TASK PROMPT:
Report how many lines below contain the word "Build". Write only that number.

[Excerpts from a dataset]
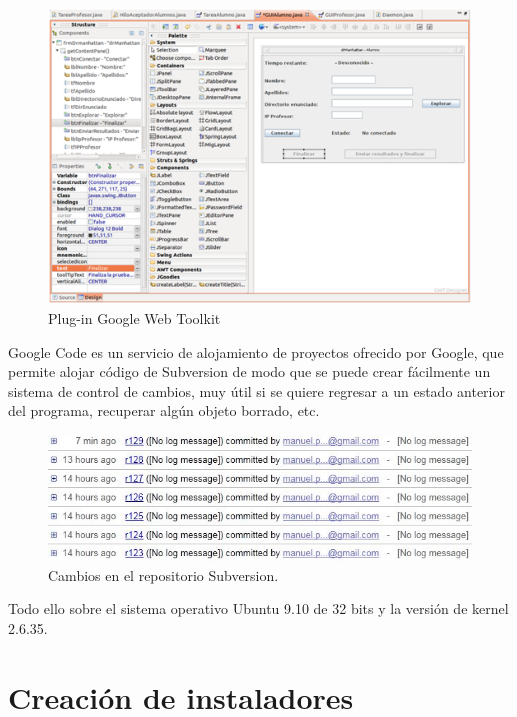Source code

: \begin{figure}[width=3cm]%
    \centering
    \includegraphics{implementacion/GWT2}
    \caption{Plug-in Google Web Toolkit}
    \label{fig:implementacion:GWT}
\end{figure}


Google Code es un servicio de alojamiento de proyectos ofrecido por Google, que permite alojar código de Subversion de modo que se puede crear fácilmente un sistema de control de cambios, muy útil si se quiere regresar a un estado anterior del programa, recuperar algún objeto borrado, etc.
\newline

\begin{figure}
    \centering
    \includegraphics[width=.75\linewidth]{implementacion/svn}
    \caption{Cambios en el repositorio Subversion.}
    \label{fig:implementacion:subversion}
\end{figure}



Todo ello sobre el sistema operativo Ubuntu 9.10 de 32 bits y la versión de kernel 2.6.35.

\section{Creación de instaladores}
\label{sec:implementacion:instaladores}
---
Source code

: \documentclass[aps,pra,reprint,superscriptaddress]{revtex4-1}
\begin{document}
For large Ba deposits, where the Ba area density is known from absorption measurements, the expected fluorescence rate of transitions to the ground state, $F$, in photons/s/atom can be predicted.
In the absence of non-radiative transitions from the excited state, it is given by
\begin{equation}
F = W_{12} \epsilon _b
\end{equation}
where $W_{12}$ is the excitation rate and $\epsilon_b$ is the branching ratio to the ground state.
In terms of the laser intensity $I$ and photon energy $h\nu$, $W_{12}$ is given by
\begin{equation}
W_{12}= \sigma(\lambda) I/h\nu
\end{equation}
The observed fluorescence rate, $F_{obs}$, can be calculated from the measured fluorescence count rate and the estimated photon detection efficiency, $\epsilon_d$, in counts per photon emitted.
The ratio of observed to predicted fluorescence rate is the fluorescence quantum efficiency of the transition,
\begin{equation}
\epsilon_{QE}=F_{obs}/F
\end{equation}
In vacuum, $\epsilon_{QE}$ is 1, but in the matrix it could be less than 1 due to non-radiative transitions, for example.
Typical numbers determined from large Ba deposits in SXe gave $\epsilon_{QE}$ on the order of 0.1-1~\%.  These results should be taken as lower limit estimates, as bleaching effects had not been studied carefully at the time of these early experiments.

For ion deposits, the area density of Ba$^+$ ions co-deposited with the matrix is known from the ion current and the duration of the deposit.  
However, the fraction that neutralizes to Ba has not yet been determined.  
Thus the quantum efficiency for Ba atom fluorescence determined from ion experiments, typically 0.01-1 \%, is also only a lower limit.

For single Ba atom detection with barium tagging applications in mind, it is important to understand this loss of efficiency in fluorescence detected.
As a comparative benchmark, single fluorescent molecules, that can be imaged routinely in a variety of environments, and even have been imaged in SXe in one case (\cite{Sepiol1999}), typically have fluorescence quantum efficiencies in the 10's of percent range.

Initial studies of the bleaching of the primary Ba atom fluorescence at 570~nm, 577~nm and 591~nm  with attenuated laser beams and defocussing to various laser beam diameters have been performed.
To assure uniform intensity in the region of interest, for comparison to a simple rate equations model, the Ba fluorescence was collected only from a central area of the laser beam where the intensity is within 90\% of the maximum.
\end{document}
---
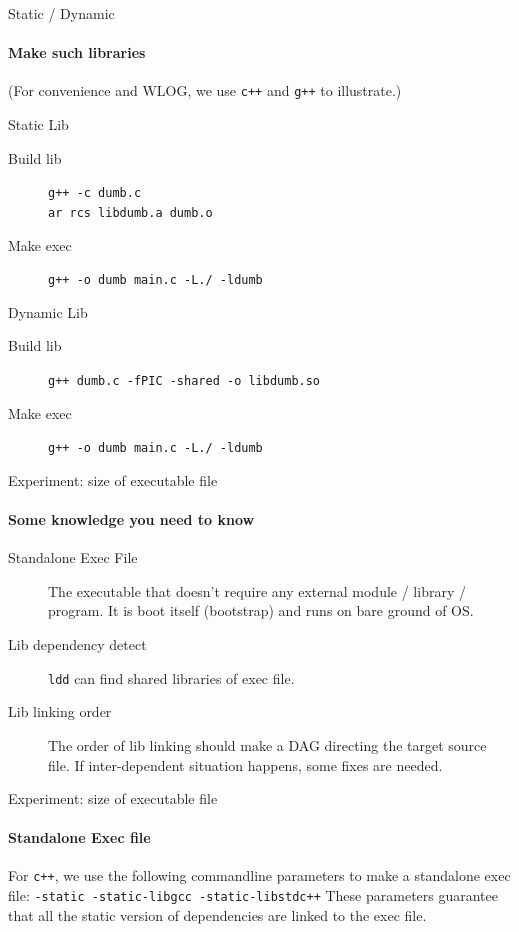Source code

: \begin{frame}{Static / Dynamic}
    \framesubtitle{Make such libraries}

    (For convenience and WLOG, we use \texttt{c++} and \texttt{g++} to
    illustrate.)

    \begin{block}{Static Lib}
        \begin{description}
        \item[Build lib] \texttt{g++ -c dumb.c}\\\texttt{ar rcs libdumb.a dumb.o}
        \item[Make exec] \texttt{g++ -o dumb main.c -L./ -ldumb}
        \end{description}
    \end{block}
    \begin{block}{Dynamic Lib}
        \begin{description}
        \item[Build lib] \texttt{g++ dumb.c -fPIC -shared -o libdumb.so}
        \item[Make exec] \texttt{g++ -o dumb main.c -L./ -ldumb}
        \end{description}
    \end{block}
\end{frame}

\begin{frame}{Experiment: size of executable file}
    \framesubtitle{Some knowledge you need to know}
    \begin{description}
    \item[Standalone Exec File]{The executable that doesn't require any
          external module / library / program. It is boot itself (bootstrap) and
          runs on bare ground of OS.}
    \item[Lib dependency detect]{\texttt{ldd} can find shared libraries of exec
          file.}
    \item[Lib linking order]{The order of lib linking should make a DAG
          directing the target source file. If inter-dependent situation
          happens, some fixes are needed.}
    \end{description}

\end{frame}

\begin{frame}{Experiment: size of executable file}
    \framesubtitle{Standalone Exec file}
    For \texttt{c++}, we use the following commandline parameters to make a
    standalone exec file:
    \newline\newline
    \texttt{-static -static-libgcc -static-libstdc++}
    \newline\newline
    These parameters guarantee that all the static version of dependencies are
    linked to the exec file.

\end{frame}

RESPONSE FOR THIS EXERCISE:
2